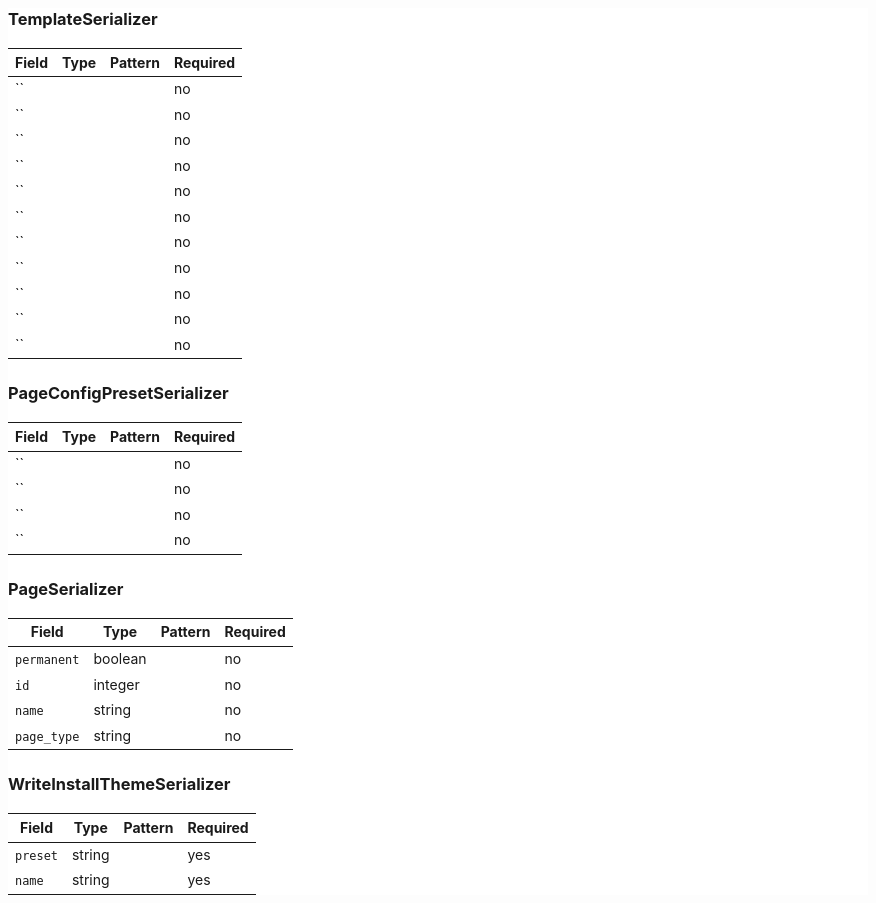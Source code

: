 ### TemplateSerializer

| Field | Type | Pattern | Required |
| ----- | ---- | ------- | -------- |
| `` |  | ` ` | no |
| `` |  | ` ` | no |
| `` |  | ` ` | no |
| `` |  | ` ` | no |
| `` |  | ` ` | no |
| `` |  | ` ` | no |
| `` |  | ` ` | no |
| `` |  | ` ` | no |
| `` |  | ` ` | no |
| `` |  | ` ` | no |
| `` |  | ` ` | no |

### PageConfigPresetSerializer

| Field | Type | Pattern | Required |
| ----- | ---- | ------- | -------- |
| `` |  | ` ` | no |
| `` |  | ` ` | no |
| `` |  | ` ` | no |
| `` |  | ` ` | no |

### PageSerializer

| Field | Type | Pattern | Required |
| ----- | ---- | ------- | -------- |
| `permanent` | boolean | ` ` | no |
| `id` | integer | ` ` | no |
| `name` | string | ` ` | no |
| `page_type` | string | ` ` | no |

### WriteInstallThemeSerializer

| Field | Type | Pattern | Required |
| ----- | ---- | ------- | -------- |
| `preset` | string | ` ` | yes |
| `name` | string | ` ` | yes |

▸ **EXERCISE**: Nothing but an exact repeat of the records, pictures excluded, belongs in the answer.

▸ **WRITTEN RESPONSE**:
Source code

: ### TemplateSerializer

| Field | Type | Pattern | Required |
| ----- | ---- | ------- | -------- |
| `` |  | ` ` | no |
| `` |  | ` ` | no |
| `` |  | ` ` | no |
| `` |  | ` ` | no |
| `` |  | ` ` | no |
| `` |  | ` ` | no |
| `` |  | ` ` | no |
| `` |  | ` ` | no |
| `` |  | ` ` | no |
| `` |  | ` ` | no |
| `` |  | ` ` | no |

### PageConfigPresetSerializer

| Field | Type | Pattern | Required |
| ----- | ---- | ------- | -------- |
| `` |  | ` ` | no |
| `` |  | ` ` | no |
| `` |  | ` ` | no |
| `` |  | ` ` | no |

### PageSerializer

| Field | Type | Pattern | Required |
| ----- | ---- | ------- | -------- |
| `permanent` | boolean | ` ` | no |
| `id` | integer | ` ` | no |
| `name` | string | ` ` | no |
| `page_type` | string | ` ` | no |

### WriteInstallThemeSerializer

| Field | Type | Pattern | Required |
| ----- | ---- | ------- | -------- |
| `preset` | string | ` ` | yes |
| `name` | string | ` ` | yes |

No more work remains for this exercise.